Combine multiple bag-of-words or bag-of-n-grams models



newBag= join(bag)combines the elements in the arraybagby merging the frequency counts. The function combines the elements along the first dimension not equal to 1.

newBag= join(bag,dim)combines the elements in the arraybag along dimension dim.


Create an array of two bags-of-words models from tokenized documents.

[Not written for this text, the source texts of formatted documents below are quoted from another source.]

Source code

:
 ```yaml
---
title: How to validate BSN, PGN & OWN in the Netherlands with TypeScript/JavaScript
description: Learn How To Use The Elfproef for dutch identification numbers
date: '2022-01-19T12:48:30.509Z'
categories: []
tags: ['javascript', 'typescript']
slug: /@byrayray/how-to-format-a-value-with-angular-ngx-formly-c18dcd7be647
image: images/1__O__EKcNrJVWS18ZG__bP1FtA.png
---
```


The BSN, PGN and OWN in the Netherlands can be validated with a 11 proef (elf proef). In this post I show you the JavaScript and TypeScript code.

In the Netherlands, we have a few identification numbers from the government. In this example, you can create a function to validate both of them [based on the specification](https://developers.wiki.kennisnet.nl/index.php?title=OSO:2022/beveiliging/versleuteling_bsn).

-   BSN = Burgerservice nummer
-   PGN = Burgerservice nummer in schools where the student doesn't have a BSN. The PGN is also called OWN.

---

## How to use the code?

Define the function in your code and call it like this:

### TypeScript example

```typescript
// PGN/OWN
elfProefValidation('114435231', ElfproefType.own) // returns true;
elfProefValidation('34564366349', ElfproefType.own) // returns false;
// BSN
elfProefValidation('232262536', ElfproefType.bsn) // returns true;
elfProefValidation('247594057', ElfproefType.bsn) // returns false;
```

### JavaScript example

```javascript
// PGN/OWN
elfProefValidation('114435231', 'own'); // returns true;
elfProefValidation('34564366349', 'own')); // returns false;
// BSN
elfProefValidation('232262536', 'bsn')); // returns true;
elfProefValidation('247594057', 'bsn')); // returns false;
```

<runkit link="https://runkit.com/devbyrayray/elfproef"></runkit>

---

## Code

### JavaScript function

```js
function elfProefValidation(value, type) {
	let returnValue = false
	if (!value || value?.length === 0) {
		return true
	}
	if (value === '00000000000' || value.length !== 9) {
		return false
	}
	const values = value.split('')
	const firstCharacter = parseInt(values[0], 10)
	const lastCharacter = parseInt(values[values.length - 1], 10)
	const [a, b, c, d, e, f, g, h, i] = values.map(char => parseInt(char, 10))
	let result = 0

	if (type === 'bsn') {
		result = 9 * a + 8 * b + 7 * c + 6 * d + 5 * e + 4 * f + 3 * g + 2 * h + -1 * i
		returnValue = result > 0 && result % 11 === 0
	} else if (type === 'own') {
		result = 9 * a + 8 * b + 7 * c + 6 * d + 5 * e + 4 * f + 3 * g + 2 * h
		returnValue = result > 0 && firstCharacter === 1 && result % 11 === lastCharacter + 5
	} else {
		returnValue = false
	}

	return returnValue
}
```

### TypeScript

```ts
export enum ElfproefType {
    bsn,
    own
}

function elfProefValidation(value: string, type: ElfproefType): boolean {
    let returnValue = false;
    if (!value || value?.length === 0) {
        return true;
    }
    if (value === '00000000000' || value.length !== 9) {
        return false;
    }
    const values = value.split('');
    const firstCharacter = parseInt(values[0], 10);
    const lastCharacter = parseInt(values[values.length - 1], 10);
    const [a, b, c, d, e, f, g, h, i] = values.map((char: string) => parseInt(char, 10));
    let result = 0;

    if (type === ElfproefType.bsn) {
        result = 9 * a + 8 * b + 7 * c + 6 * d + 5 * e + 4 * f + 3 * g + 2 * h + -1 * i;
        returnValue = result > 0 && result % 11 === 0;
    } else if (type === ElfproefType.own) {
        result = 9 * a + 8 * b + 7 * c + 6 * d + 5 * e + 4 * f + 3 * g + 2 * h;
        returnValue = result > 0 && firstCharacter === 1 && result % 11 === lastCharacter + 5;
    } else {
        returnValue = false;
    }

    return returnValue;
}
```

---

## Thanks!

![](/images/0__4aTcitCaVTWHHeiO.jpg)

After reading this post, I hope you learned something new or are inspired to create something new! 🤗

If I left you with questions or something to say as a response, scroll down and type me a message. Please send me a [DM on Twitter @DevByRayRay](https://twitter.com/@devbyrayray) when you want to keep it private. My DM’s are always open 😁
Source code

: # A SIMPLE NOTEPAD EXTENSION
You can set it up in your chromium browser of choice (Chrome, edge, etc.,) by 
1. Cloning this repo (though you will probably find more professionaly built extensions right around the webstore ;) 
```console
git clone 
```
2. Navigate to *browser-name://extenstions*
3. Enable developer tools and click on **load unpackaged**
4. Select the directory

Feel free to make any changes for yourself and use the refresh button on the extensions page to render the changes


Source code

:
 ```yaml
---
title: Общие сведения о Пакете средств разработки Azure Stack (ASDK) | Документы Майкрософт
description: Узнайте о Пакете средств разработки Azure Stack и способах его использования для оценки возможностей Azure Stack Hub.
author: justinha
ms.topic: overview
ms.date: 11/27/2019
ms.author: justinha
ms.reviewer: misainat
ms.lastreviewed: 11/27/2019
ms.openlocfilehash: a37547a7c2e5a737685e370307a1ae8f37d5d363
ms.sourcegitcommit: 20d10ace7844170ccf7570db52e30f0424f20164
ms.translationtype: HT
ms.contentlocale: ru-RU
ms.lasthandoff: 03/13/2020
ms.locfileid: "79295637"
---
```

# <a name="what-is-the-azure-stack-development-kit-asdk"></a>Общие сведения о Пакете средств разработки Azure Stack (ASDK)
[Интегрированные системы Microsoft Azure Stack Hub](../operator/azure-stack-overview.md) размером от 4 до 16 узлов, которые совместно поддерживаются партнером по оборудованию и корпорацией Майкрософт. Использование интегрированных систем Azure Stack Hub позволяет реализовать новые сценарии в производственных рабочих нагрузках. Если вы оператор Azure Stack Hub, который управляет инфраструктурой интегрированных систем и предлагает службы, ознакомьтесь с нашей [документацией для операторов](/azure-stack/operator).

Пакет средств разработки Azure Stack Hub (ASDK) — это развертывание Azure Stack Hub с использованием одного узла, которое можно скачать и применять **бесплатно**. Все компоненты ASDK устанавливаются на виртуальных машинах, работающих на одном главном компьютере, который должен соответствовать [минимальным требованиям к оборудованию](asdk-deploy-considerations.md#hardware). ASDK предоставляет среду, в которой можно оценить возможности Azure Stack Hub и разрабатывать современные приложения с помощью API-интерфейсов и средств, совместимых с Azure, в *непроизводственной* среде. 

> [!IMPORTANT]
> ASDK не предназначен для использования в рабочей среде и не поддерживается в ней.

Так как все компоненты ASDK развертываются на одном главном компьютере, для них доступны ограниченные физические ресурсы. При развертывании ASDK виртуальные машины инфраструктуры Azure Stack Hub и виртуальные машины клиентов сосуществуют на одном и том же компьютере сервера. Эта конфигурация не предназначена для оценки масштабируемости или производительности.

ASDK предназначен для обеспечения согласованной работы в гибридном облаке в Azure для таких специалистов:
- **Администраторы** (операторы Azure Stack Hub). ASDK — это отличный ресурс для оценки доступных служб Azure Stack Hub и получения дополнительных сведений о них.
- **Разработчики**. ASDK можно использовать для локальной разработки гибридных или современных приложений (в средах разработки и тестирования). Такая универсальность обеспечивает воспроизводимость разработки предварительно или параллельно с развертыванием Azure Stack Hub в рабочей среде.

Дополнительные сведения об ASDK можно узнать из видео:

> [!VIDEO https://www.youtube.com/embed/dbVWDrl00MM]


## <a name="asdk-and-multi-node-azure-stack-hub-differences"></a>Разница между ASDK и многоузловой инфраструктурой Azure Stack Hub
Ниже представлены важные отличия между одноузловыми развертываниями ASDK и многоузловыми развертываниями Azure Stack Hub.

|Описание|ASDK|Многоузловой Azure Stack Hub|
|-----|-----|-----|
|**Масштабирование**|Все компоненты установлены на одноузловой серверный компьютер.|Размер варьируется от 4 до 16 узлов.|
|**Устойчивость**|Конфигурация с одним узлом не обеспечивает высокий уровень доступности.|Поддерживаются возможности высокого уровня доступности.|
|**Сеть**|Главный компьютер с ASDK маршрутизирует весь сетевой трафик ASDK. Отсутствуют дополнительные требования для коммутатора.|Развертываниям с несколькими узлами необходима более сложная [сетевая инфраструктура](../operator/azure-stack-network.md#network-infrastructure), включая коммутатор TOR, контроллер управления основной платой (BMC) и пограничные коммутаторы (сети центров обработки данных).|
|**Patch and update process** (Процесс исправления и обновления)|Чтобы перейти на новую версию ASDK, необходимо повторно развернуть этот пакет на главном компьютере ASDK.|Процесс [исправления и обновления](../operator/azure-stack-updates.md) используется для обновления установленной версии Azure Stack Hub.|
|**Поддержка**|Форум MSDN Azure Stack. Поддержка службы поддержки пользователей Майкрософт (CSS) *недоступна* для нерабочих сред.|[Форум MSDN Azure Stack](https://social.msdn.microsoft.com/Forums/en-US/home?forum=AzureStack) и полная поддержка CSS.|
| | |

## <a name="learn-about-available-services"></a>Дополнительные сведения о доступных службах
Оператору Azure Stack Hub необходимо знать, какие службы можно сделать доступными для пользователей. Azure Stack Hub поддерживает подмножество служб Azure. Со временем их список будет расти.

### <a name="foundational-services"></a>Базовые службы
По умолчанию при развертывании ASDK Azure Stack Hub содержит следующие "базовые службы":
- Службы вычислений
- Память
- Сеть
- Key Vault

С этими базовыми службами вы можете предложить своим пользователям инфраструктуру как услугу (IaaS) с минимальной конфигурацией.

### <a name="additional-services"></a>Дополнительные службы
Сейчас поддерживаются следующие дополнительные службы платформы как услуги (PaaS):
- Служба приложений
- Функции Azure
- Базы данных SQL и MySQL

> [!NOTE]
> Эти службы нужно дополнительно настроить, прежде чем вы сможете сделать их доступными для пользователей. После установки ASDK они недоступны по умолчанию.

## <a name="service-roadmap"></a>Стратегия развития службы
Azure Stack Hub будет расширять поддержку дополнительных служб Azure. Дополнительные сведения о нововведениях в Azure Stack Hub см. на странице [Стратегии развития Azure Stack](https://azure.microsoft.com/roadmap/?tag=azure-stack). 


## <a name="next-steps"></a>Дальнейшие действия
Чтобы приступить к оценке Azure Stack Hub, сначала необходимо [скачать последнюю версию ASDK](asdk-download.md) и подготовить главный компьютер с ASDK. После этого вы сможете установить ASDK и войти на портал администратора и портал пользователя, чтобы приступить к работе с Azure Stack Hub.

str = [..."an example of a short sentence""a second short sentence"]; documents = tokenizedDocument(str); bag(1) = bagOfWords(documents(1)); bag(2) = bagOfWords(documents(2))
bag=1×2 object1x2 bagOfWords array with properties: Counts Vocabulary NumWords NumDocuments

Combine the bag-of-words models usingjoin.

bag = join(bag)
bag = bagOfWords with properties: Counts: [2x7 double] Vocabulary: ["an" "example" "of" "a" "short" ... ] NumWords: 7 NumDocuments: 2

If your text data is contained in multiple files in a folder, then you can import the text data and create a bag-of-words model in parallel usingparfor. If you have Parallel Computing Toolbox™ installed, then theparforloop runs in parallel, otherwise, it runs in serial. Usejoin将一系列单词型型号结合到一个型号中。

从一个文件集中创建一个单词范围的模型。示例十四行诗具有文件名”exampleSonnetN.txt", whereN十四行诗的数量。Get a list of the files and their locations usingdir.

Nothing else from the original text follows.